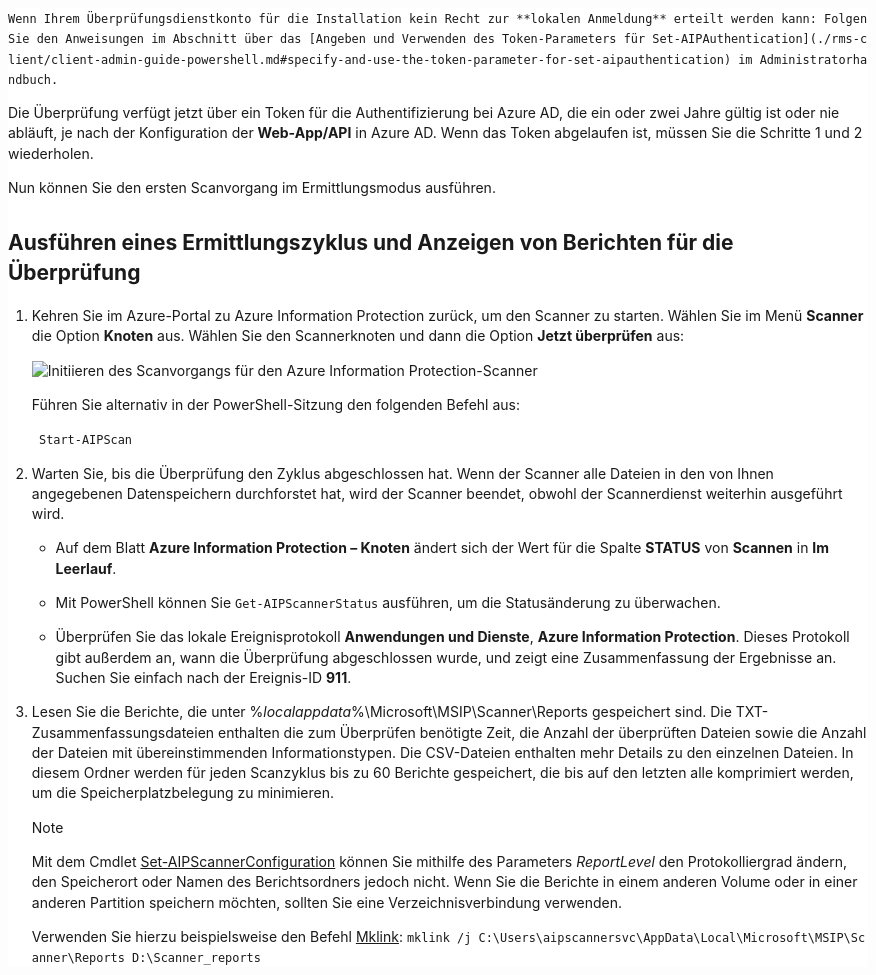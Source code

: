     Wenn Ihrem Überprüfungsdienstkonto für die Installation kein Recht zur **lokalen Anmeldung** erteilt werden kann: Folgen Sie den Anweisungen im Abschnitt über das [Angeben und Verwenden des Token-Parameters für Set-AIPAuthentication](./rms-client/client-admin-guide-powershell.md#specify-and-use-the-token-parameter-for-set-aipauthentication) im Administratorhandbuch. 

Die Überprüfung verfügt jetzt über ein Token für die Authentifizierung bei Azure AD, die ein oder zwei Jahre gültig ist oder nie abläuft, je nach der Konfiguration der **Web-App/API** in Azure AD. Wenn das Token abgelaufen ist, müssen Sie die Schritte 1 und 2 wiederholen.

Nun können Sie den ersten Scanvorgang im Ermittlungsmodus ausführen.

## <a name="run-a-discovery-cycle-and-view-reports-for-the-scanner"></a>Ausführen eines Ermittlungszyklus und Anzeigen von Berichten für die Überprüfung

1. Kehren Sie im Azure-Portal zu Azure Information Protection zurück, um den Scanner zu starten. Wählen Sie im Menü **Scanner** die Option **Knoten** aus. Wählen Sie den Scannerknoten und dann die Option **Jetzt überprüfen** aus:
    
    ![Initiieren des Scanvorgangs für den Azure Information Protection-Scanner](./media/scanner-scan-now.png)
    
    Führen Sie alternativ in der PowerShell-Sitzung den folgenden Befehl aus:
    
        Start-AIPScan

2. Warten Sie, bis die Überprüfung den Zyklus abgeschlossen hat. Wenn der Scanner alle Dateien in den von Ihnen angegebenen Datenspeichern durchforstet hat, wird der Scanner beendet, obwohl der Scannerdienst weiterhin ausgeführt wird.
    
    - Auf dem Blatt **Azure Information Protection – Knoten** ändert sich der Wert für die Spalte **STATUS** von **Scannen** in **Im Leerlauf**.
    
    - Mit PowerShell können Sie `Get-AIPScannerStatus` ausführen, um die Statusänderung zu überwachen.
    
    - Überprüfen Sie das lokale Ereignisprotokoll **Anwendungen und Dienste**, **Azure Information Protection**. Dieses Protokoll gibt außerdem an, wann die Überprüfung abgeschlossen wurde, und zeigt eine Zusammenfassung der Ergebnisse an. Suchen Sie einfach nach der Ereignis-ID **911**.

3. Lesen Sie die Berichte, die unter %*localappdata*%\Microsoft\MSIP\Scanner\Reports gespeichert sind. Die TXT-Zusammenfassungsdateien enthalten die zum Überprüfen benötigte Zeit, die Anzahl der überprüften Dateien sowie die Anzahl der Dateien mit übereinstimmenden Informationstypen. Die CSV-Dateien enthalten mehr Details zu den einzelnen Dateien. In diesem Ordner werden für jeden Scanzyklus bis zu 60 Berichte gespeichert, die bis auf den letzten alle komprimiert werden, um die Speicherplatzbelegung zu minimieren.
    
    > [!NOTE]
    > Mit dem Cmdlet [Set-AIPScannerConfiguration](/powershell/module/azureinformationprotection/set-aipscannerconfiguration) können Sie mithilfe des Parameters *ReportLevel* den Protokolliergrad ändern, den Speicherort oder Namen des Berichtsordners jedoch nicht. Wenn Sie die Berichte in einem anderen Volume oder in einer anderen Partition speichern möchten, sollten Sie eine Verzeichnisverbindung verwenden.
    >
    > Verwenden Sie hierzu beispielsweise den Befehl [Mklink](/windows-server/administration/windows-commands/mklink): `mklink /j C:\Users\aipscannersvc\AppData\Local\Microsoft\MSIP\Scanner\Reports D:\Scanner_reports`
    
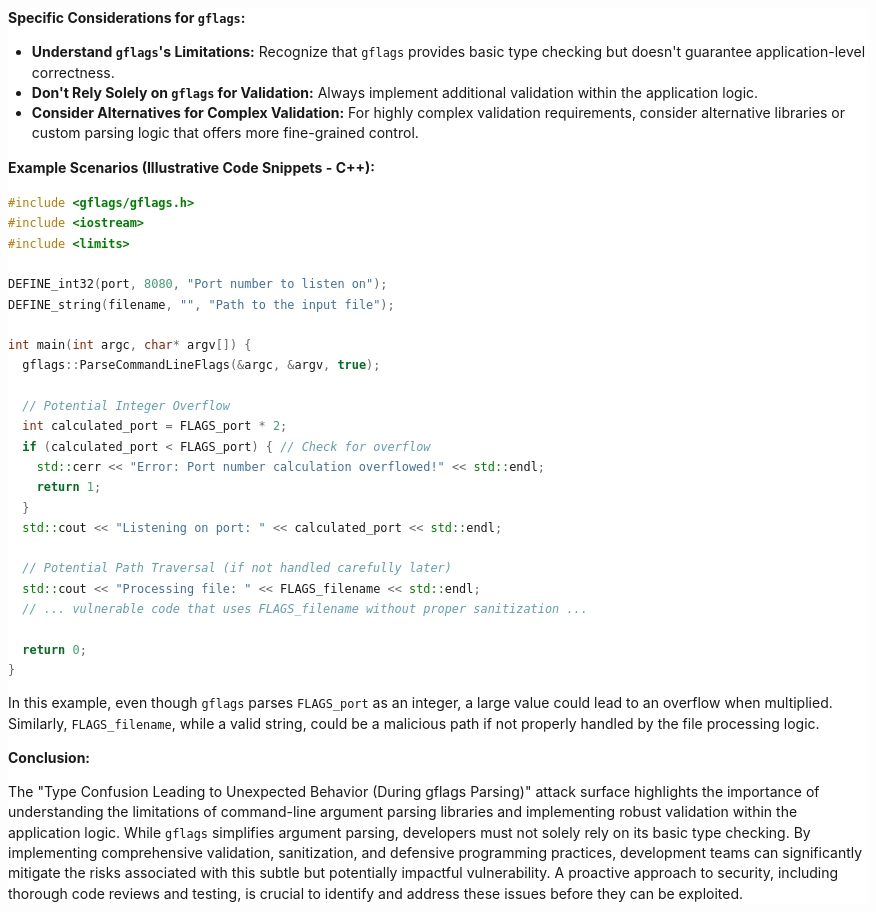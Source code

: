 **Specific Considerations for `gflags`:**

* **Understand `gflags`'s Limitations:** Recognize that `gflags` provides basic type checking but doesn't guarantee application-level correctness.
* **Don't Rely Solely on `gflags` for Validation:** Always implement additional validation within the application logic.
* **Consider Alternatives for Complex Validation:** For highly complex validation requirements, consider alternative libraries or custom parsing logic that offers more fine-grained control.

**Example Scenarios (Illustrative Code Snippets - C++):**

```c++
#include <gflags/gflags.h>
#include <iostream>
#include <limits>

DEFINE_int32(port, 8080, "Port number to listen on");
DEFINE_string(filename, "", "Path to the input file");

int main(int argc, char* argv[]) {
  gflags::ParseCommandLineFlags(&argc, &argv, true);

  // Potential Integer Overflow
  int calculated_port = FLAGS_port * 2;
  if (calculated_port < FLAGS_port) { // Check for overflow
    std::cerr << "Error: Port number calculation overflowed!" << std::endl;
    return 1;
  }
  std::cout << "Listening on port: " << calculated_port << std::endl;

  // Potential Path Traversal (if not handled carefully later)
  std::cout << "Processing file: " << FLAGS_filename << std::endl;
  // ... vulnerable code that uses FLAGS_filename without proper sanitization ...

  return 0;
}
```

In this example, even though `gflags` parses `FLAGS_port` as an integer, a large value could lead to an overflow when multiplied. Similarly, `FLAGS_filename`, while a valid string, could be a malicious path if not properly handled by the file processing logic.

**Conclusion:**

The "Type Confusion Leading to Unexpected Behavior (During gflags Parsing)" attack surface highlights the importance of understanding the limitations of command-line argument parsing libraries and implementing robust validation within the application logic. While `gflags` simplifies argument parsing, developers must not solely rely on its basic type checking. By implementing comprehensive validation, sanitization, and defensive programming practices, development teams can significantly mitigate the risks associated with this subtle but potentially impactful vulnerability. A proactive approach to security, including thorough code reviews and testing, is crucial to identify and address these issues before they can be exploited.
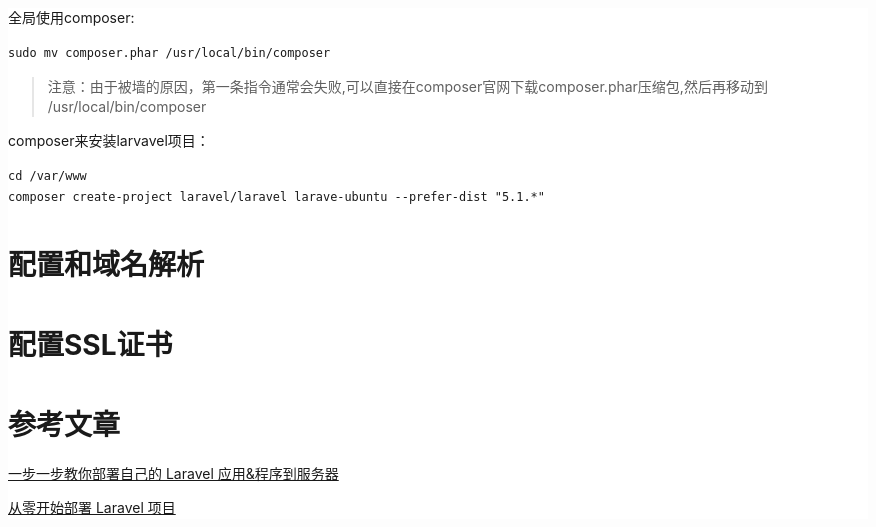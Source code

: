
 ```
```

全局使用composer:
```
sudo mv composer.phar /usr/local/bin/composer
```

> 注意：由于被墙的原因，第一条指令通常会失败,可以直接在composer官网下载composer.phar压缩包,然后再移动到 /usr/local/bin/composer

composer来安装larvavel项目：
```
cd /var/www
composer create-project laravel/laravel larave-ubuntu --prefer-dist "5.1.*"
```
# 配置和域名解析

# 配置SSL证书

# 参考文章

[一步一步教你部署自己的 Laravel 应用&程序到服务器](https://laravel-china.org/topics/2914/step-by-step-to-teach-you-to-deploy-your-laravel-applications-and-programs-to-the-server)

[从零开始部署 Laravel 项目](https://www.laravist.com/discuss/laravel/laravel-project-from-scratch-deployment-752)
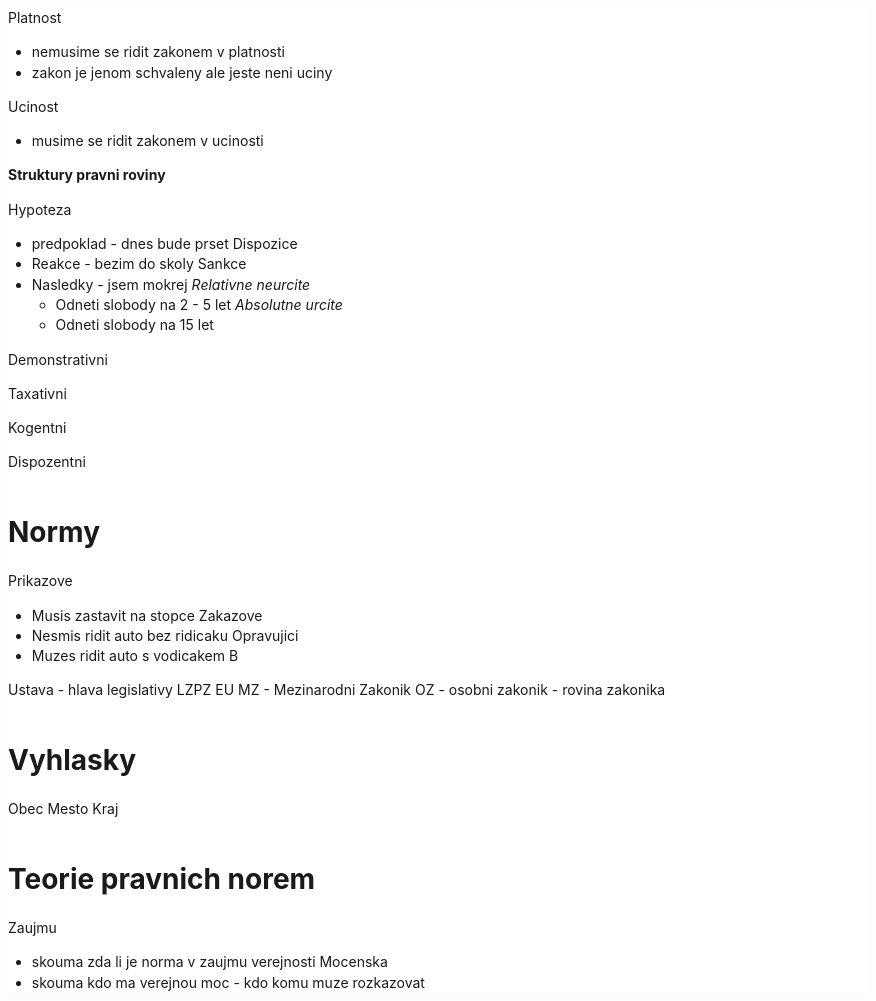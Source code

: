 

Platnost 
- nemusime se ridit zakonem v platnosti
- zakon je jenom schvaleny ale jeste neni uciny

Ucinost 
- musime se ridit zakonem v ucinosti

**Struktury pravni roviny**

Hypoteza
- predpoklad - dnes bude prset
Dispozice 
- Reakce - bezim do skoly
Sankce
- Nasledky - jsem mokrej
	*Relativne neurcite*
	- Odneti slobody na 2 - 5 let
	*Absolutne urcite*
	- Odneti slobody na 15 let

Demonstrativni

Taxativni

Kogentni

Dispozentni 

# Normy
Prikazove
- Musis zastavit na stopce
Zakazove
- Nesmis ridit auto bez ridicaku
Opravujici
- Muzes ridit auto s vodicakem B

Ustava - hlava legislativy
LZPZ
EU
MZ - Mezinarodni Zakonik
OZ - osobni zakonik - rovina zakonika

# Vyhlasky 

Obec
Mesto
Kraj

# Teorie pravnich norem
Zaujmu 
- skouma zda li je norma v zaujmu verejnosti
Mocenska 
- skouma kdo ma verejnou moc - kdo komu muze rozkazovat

--

▶ Work required
Repeat the material above word for word and skip every image in it.

▶ Task solution
Source code

:     Wenn Ihrem Überprüfungsdienstkonto für die Installation kein Recht zur **lokalen Anmeldung** erteilt werden kann: Folgen Sie den Anweisungen im Abschnitt über das [Angeben und Verwenden des Token-Parameters für Set-AIPAuthentication](./rms-client/client-admin-guide-powershell.md#specify-and-use-the-token-parameter-for-set-aipauthentication) im Administratorhandbuch. 

Die Überprüfung verfügt jetzt über ein Token für die Authentifizierung bei Azure AD, die ein oder zwei Jahre gültig ist oder nie abläuft, je nach der Konfiguration der **Web-App/API** in Azure AD. Wenn das Token abgelaufen ist, müssen Sie die Schritte 1 und 2 wiederholen.

Nun können Sie den ersten Scanvorgang im Ermittlungsmodus ausführen.

## <a name="run-a-discovery-cycle-and-view-reports-for-the-scanner"></a>Ausführen eines Ermittlungszyklus und Anzeigen von Berichten für die Überprüfung

1. Kehren Sie im Azure-Portal zu Azure Information Protection zurück, um den Scanner zu starten. Wählen Sie im Menü **Scanner** die Option **Knoten** aus. Wählen Sie den Scannerknoten und dann die Option **Jetzt überprüfen** aus:
    
    ![Initiieren des Scanvorgangs für den Azure Information Protection-Scanner](./media/scanner-scan-now.png)
    
    Führen Sie alternativ in der PowerShell-Sitzung den folgenden Befehl aus:
    
        Start-AIPScan

2. Warten Sie, bis die Überprüfung den Zyklus abgeschlossen hat. Wenn der Scanner alle Dateien in den von Ihnen angegebenen Datenspeichern durchforstet hat, wird der Scanner beendet, obwohl der Scannerdienst weiterhin ausgeführt wird.
    
    - Auf dem Blatt **Azure Information Protection – Knoten** ändert sich der Wert für die Spalte **STATUS** von **Scannen** in **Im Leerlauf**.
    
    - Mit PowerShell können Sie `Get-AIPScannerStatus` ausführen, um die Statusänderung zu überwachen.
    
    - Überprüfen Sie das lokale Ereignisprotokoll **Anwendungen und Dienste**, **Azure Information Protection**. Dieses Protokoll gibt außerdem an, wann die Überprüfung abgeschlossen wurde, und zeigt eine Zusammenfassung der Ergebnisse an. Suchen Sie einfach nach der Ereignis-ID **911**.

3. Lesen Sie die Berichte, die unter %*localappdata*%\Microsoft\MSIP\Scanner\Reports gespeichert sind. Die TXT-Zusammenfassungsdateien enthalten die zum Überprüfen benötigte Zeit, die Anzahl der überprüften Dateien sowie die Anzahl der Dateien mit übereinstimmenden Informationstypen. Die CSV-Dateien enthalten mehr Details zu den einzelnen Dateien. In diesem Ordner werden für jeden Scanzyklus bis zu 60 Berichte gespeichert, die bis auf den letzten alle komprimiert werden, um die Speicherplatzbelegung zu minimieren.
    
    > [!NOTE]
    > Mit dem Cmdlet [Set-AIPScannerConfiguration](/powershell/module/azureinformationprotection/set-aipscannerconfiguration) können Sie mithilfe des Parameters *ReportLevel* den Protokolliergrad ändern, den Speicherort oder Namen des Berichtsordners jedoch nicht. Wenn Sie die Berichte in einem anderen Volume oder in einer anderen Partition speichern möchten, sollten Sie eine Verzeichnisverbindung verwenden.
    >
    > Verwenden Sie hierzu beispielsweise den Befehl [Mklink](/windows-server/administration/windows-commands/mklink): `mklink /j C:\Users\aipscannersvc\AppData\Local\Microsoft\MSIP\Scanner\Reports D:\Scanner_reports`
    
Source code

: **Specific Considerations for `gflags`:**

* **Understand `gflags`'s Limitations:** Recognize that `gflags` provides basic type checking but doesn't guarantee application-level correctness.
* **Don't Rely Solely on `gflags` for Validation:** Always implement additional validation within the application logic.
* **Consider Alternatives for Complex Validation:** For highly complex validation requirements, consider alternative libraries or custom parsing logic that offers more fine-grained control.

**Example Scenarios (Illustrative Code Snippets - C++):**

```c++
#include <gflags/gflags.h>
#include <iostream>
#include <limits>

DEFINE_int32(port, 8080, "Port number to listen on");
DEFINE_string(filename, "", "Path to the input file");

int main(int argc, char* argv[]) {
  gflags::ParseCommandLineFlags(&argc, &argv, true);

  // Potential Integer Overflow
  int calculated_port = FLAGS_port * 2;
  if (calculated_port < FLAGS_port) { // Check for overflow
    std::cerr << "Error: Port number calculation overflowed!" << std::endl;
    return 1;
  }
  std::cout << "Listening on port: " << calculated_port << std::endl;

  // Potential Path Traversal (if not handled carefully later)
  std::cout << "Processing file: " << FLAGS_filename << std::endl;
  // ... vulnerable code that uses FLAGS_filename without proper sanitization ...

  return 0;
}
```

In this example, even though `gflags` parses `FLAGS_port` as an integer, a large value could lead to an overflow when multiplied. Similarly, `FLAGS_filename`, while a valid string, could be a malicious path if not properly handled by the file processing logic.

**Conclusion:**

The "Type Confusion Leading to Unexpected Behavior (During gflags Parsing)" attack surface highlights the importance of understanding the limitations of command-line argument parsing libraries and implementing robust validation within the application logic. While `gflags` simplifies argument parsing, developers must not solely rely on its basic type checking. By implementing comprehensive validation, sanitization, and defensive programming practices, development teams can significantly mitigate the risks associated with this subtle but potentially impactful vulnerability. A proactive approach to security, including thorough code reviews and testing, is crucial to identify and address these issues before they can be exploited.
Source code

:
 ```
```

全局使用composer:
```
sudo mv composer.phar /usr/local/bin/composer
```

> 注意：由于被墙的原因，第一条指令通常会失败,可以直接在composer官网下载composer.phar压缩包,然后再移动到 /usr/local/bin/composer

composer来安装larvavel项目：
```
cd /var/www
composer create-project laravel/laravel larave-ubuntu --prefer-dist "5.1.*"
```
# 配置和域名解析

# 配置SSL证书

# 参考文章

[一步一步教你部署自己的 Laravel 应用&程序到服务器](https://laravel-china.org/topics/2914/step-by-step-to-teach-you-to-deploy-your-laravel-applications-and-programs-to-the-server)

[从零开始部署 Laravel 项目](https://www.laravist.com/discuss/laravel/laravel-project-from-scratch-deployment-752)
Source code

: 

Platnost 
- nemusime se ridit zakonem v platnosti
- zakon je jenom schvaleny ale jeste neni uciny

Ucinost 
- musime se ridit zakonem v ucinosti

**Struktury pravni roviny**

Hypoteza
- predpoklad - dnes bude prset
Dispozice 
- Reakce - bezim do skoly
Sankce
- Nasledky - jsem mokrej
	*Relativne neurcite*
	- Odneti slobody na 2 - 5 let
	*Absolutne urcite*
	- Odneti slobody na 15 let

Demonstrativni

Taxativni

Kogentni

Dispozentni 

# Normy
Prikazove
- Musis zastavit na stopce
Zakazove
- Nesmis ridit auto bez ridicaku
Opravujici
- Muzes ridit auto s vodicakem B

Ustava - hlava legislativy
LZPZ
EU
MZ - Mezinarodni Zakonik
OZ - osobni zakonik - rovina zakonika

# Vyhlasky 

Obec
Mesto
Kraj

# Teorie pravnich norem
Zaujmu 
- skouma zda li je norma v zaujmu verejnosti
Mocenska 
- skouma kdo ma verejnou moc - kdo komu muze rozkazovat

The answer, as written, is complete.